Editorial – Knowledge is Power

Published: September 7, 2016


There are two true indicators that summer is over in my mind. First is when the kids go back to school. Nothing says put away your beach towels like school buses and bagged lunches. Although with no school aged kids in my house the sign for me is often the day I walk out of the house and think “man, I really should’ve put shoes on and grabbed a jacket.” This moment happened to me a day last week and it was more than the wind that sent a shiver up my spine.

This is almost all my summers recently – we camped and then it was over. The fire hazard remained low this year, which meant a ton of campfires and with that campfire conversations, the great melding of the minds that can only happen after dark while listening to logs snap and crackle. There is something poetic about sitting around with old friends (or newly made campground friends), speaking in hushed tones despite the fact that the squirrels and the bats really don’t care what your opinion is.

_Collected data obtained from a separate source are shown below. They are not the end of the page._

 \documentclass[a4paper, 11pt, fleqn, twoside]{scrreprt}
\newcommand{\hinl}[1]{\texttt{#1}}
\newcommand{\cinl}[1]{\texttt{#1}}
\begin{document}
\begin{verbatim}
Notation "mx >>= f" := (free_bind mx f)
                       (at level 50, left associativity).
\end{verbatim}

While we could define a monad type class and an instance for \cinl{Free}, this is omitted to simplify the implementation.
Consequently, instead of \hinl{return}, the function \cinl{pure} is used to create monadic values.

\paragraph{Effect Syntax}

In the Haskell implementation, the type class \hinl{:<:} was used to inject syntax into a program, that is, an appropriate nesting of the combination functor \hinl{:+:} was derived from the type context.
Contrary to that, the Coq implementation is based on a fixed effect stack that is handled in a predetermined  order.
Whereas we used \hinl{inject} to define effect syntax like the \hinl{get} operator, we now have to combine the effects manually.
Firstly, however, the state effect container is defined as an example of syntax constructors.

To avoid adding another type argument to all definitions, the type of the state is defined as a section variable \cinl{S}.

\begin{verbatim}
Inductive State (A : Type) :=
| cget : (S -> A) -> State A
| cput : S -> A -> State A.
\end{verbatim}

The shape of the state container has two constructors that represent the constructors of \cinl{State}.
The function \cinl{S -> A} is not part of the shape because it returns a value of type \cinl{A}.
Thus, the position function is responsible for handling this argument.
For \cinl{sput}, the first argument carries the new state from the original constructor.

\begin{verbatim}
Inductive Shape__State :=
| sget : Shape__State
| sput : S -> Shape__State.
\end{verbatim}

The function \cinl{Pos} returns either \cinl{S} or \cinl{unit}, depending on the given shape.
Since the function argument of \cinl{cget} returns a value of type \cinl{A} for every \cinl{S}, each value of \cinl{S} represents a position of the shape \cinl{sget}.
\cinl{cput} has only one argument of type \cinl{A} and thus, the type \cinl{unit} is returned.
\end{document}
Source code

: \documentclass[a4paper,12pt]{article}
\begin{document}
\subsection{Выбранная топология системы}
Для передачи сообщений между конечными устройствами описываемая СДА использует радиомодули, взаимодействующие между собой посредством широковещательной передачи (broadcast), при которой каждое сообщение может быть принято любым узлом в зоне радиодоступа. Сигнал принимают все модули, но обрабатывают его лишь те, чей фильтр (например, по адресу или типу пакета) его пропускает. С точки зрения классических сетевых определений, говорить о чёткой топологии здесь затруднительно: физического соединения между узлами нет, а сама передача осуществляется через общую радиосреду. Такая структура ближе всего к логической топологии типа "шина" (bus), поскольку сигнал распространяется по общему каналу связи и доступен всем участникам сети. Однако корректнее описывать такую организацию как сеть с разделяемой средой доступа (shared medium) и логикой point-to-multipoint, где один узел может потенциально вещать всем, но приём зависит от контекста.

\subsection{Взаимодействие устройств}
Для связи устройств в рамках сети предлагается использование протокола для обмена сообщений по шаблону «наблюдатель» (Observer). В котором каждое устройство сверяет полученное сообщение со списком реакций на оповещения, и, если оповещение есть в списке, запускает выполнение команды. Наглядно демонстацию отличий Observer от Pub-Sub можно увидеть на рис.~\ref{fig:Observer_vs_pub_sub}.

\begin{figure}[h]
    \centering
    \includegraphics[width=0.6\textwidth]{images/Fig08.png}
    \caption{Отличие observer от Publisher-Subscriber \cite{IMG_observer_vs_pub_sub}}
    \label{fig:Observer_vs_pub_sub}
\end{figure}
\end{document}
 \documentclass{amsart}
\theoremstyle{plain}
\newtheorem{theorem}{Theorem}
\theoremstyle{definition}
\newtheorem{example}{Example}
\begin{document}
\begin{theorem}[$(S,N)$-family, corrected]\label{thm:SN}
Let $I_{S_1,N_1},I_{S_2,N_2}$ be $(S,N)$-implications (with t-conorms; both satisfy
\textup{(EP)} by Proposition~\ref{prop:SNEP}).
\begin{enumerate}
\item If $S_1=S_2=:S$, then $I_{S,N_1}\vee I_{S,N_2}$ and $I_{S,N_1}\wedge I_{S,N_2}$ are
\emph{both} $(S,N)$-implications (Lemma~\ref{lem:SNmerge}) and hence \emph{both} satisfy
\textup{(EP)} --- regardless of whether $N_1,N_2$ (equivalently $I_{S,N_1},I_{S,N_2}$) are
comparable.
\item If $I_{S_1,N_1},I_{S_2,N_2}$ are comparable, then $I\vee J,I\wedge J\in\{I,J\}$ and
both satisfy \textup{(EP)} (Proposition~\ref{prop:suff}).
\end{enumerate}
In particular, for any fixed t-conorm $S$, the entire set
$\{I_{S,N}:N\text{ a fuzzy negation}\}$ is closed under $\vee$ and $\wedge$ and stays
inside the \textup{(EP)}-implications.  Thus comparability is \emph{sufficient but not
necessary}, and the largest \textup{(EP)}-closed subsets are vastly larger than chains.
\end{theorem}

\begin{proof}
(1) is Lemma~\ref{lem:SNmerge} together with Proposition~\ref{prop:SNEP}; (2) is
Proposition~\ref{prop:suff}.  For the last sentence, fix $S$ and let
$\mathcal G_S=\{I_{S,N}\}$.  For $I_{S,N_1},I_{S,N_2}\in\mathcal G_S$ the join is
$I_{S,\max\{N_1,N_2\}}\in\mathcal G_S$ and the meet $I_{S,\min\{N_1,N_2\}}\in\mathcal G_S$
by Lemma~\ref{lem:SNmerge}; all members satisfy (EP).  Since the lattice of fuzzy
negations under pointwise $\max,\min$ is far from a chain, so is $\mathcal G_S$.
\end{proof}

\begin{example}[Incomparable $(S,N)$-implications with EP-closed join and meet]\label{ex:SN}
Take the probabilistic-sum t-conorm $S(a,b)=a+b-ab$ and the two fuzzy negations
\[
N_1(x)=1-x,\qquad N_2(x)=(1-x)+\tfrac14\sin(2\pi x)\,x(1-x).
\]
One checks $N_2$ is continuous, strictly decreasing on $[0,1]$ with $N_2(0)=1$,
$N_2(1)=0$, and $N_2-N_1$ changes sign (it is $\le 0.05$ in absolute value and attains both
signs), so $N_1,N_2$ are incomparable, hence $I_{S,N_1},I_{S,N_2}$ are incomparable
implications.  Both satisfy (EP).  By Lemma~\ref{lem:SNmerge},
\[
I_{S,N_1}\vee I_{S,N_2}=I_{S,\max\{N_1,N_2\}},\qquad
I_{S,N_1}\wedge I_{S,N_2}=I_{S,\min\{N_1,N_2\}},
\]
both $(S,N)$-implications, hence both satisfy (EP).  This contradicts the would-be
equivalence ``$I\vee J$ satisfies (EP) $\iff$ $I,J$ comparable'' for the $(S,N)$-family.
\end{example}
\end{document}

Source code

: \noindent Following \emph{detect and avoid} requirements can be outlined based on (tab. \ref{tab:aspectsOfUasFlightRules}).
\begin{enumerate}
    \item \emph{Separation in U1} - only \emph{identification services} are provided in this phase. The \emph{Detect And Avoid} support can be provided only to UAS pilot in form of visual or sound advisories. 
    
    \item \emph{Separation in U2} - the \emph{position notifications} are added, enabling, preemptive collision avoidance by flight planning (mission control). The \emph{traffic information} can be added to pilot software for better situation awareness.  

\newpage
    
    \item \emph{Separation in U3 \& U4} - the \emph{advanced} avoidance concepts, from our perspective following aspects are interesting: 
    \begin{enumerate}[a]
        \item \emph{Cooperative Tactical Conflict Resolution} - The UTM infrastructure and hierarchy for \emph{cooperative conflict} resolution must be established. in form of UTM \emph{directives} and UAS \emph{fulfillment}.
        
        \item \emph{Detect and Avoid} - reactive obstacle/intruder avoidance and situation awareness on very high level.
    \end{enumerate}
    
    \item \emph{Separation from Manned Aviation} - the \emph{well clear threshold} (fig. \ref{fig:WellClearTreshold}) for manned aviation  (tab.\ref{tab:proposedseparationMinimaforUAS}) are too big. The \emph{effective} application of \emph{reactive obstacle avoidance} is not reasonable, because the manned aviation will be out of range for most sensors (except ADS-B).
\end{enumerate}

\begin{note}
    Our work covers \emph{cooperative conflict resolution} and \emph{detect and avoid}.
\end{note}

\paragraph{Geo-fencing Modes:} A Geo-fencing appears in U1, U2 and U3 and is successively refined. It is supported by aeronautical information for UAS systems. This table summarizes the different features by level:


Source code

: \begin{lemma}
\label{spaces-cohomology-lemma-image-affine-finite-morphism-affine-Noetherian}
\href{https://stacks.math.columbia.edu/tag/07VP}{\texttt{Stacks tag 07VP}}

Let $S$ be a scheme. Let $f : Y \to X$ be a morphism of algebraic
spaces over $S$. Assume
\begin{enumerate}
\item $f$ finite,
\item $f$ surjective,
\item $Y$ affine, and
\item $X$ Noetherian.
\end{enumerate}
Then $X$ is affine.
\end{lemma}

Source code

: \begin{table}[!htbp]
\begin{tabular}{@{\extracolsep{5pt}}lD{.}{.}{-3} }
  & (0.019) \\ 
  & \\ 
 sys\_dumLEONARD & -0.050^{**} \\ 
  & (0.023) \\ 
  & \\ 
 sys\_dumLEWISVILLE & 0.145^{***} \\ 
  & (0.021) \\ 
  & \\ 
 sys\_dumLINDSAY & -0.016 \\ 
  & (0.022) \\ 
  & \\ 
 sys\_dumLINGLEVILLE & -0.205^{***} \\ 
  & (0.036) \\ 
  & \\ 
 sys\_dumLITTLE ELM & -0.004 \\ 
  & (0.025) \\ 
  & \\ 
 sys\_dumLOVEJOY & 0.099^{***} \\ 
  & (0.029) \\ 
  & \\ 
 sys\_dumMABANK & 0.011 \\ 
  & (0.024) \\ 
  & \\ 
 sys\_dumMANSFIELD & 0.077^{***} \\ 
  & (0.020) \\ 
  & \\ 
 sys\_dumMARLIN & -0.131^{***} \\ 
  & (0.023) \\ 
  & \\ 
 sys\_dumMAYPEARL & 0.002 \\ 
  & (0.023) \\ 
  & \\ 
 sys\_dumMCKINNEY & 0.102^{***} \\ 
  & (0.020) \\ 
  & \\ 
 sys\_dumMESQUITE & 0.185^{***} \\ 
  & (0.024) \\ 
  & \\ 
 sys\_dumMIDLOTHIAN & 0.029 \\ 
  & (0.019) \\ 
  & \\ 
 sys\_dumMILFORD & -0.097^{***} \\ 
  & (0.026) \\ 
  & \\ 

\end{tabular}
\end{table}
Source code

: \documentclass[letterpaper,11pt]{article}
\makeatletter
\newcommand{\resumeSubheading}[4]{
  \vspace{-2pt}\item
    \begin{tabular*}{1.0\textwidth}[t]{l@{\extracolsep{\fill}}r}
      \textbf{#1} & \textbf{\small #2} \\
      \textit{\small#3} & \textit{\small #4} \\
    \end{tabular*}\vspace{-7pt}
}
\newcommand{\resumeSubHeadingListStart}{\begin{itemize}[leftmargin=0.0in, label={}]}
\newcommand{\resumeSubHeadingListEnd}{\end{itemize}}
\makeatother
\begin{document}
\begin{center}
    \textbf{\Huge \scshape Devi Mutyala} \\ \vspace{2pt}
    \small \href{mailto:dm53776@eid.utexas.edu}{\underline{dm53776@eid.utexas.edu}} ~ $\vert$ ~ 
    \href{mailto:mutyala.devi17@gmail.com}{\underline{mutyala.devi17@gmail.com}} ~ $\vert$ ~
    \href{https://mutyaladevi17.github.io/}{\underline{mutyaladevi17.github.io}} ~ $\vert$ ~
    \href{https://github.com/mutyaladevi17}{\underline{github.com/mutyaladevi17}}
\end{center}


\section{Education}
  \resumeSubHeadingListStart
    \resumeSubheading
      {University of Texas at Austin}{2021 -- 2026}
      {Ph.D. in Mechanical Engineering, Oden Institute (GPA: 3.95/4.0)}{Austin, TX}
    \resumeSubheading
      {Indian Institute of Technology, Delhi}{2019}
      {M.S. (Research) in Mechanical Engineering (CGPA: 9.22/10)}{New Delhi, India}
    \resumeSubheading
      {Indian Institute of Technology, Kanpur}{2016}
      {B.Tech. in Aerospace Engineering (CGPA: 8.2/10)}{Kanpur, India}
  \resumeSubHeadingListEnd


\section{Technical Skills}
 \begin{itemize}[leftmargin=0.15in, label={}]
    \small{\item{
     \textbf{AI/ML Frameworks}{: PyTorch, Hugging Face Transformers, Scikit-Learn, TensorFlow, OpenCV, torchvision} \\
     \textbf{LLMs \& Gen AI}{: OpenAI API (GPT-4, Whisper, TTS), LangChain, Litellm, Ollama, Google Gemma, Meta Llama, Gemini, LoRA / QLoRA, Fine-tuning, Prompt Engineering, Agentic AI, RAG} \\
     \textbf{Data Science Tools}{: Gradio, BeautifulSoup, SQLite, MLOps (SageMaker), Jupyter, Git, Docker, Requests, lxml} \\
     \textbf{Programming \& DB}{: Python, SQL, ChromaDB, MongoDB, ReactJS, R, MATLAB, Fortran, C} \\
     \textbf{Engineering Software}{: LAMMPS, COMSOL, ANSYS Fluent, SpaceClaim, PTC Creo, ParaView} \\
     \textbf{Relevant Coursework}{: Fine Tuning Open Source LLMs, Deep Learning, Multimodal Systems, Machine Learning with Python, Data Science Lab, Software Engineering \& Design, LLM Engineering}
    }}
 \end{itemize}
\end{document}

Earlier this summer, around one such fire, the topic of my new job came up and how I feel about the state of our community. I am as PC as the next gal but campfire me has less of a filter and I admitted that I am disappointed in the lack of awareness those who live in our community have about the goings on of our municipal government to which this question was shot back at me:

“Even if we all paid attention, would it truly change anything?”

In that moment I was adamant that it would, because you don’t make a memorable campfire moment by being agreeable. However, as I reflect on this now I am really not that sure.

I do believe that we should be more aware of what our councillors are saying and advocating for at meetings and beyond. Having attended many municipal meetings on and off for a number of years I can say with great confidence that it is rare that there is more than one person who shows an interest in attending the meetings. Times when the chambers do fill up are brief. As an aside: The Mayor issues an invitation to each delegation that appears before them to stay and take in the rest of the meeting and the sentiment is almost always laughingly declined by the person who is packing up their stuff and quickly retreating to get back to dinner or their other commitments.

Just before I left the NSN the Municipality was looking at wiring up the council chambers in order to broadcast meetings online. At the time I thought there goes the good stuff – those unexpected moments when one councillor lets down their guard and shares something one would thing they wouldn’t want the broader public to know.

Fast forward a couple years, the cameras are installed and I realize that those moments are still there.

However, is anyone watching? I can count on my pinky finger the number of people I know that tune in to catch up on not only the decisions being made, but the discussion and thought process that goes into making those decisions. To be fair I should note that the Municipality might have stats that prove that I just don’t know that many people and that my assumption on the viewership at this point is purely speculative.

So if more people either watched or listened to how decisions are made in our municipal government, would anything truly change? Campfire me says we would be more informed of their positions on issues and that would be reflected at the ballot box, either proving we have the leadership team that we are happy representing us or a complete overhaul would occur. The realistic me says that getting a community to tune in is the challenge in itself.

So I am doing my part. I am encouraging everyone to grab some popcorn and log into a municipal council meeting every once in a while. Because an informed electorate can influence a ballot box and if nothing else you may find out why your neighbours street is being paved, not yours, right from the source.